Source texts of formatted documents
☆ ☆ ☆ ☆
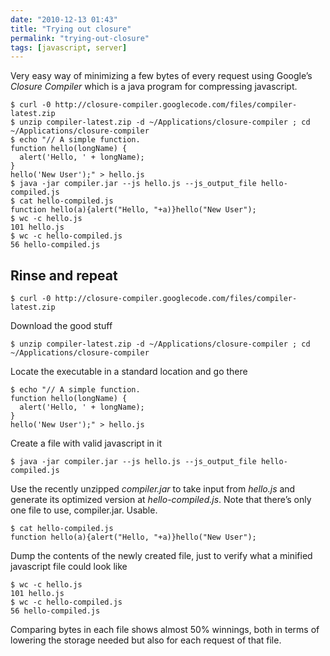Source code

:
 ```yaml
---
date: "2010-12-13 01:43"
title: "Trying out closure"
permalink: "trying-out-closure"
tags: [javascript, server]
---
```


Very easy way of minimizing a few bytes of every request using Google’s _Closure Compiler_ which is a java program for compressing javascript.

```
$ curl -0 http://closure-compiler.googlecode.com/files/compiler-latest.zip
$ unzip compiler-latest.zip -d ~/Applications/closure-compiler ; cd ~/Applications/closure-compiler
$ echo "// A simple function.
function hello(longName) {
  alert('Hello, ' + longName);
}
hello('New User');" > hello.js
$ java -jar compiler.jar --js hello.js --js_output_file hello-compiled.js
$ cat hello-compiled.js
function hello(a){alert("Hello, "+a)}hello("New User");
$ wc -c hello.js
101 hello.js
$ wc -c hello-compiled.js
56 hello-compiled.js
```

## Rinse and repeat

```
$ curl -0 http://closure-compiler.googlecode.com/files/compiler-latest.zip
```

Download the good stuff

```
$ unzip compiler-latest.zip -d ~/Applications/closure-compiler ; cd ~/Applications/closure-compiler
```

Locate the executable in a standard location and go there

```
$ echo "// A simple function.
function hello(longName) {
  alert('Hello, ' + longName);
}
hello('New User');" > hello.js
```

Create a file with valid javascript in it

```
$ java -jar compiler.jar --js hello.js --js_output_file hello-compiled.js
```

Use the recently unzipped _compiler.jar_ to take input from _hello.js_ and generate its optimized version at _hello-compiled.js_. Note that there’s only one file to use, compiler.jar. Usable.

```
$ cat hello-compiled.js
function hello(a){alert("Hello, "+a)}hello("New User");
```

Dump the contents of the newly created file, just to verify what a minified javascript file could look like

```
$ wc -c hello.js
101 hello.js
$ wc -c hello-compiled.js
56 hello-compiled.js
```

Comparing bytes in each file shows almost 50% winnings, both in terms of lowering the storage needed but also for each request of that file.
☆ ☆ ☆ ☆
Set down the data above exactly as written. Omit the pictures.

RESULT OF THE TASK:
Source code

:
 ```yaml
---
date: "2010-12-13 01:43"
title: "Trying out closure"
permalink: "trying-out-closure"
tags: [javascript, server]
---
```


Very easy way of minimizing a few bytes of every request using Google’s _Closure Compiler_ which is a java program for compressing javascript.

```
$ curl -0 http://closure-compiler.googlecode.com/files/compiler-latest.zip
$ unzip compiler-latest.zip -d ~/Applications/closure-compiler ; cd ~/Applications/closure-compiler
$ echo "// A simple function.
function hello(longName) {
  alert('Hello, ' + longName);
}
hello('New User');" > hello.js
$ java -jar compiler.jar --js hello.js --js_output_file hello-compiled.js
$ cat hello-compiled.js
function hello(a){alert("Hello, "+a)}hello("New User");
$ wc -c hello.js
101 hello.js
$ wc -c hello-compiled.js
56 hello-compiled.js
```

## Rinse and repeat

```
$ curl -0 http://closure-compiler.googlecode.com/files/compiler-latest.zip
```

Download the good stuff

```
$ unzip compiler-latest.zip -d ~/Applications/closure-compiler ; cd ~/Applications/closure-compiler
```

Locate the executable in a standard location and go there

```
$ echo "// A simple function.
function hello(longName) {
  alert('Hello, ' + longName);
}
hello('New User');" > hello.js
```

Create a file with valid javascript in it

```
$ java -jar compiler.jar --js hello.js --js_output_file hello-compiled.js
```

Use the recently unzipped _compiler.jar_ to take input from _hello.js_ and generate its optimized version at _hello-compiled.js_. Note that there’s only one file to use, compiler.jar. Usable.

```
$ cat hello-compiled.js
function hello(a){alert("Hello, "+a)}hello("New User");
```

Dump the contents of the newly created file, just to verify what a minified javascript file could look like

```
$ wc -c hello.js
101 hello.js
$ wc -c hello-compiled.js
56 hello-compiled.js
```

Comparing bytes in each file shows almost 50% winnings, both in terms of lowering the storage needed but also for each request of that file.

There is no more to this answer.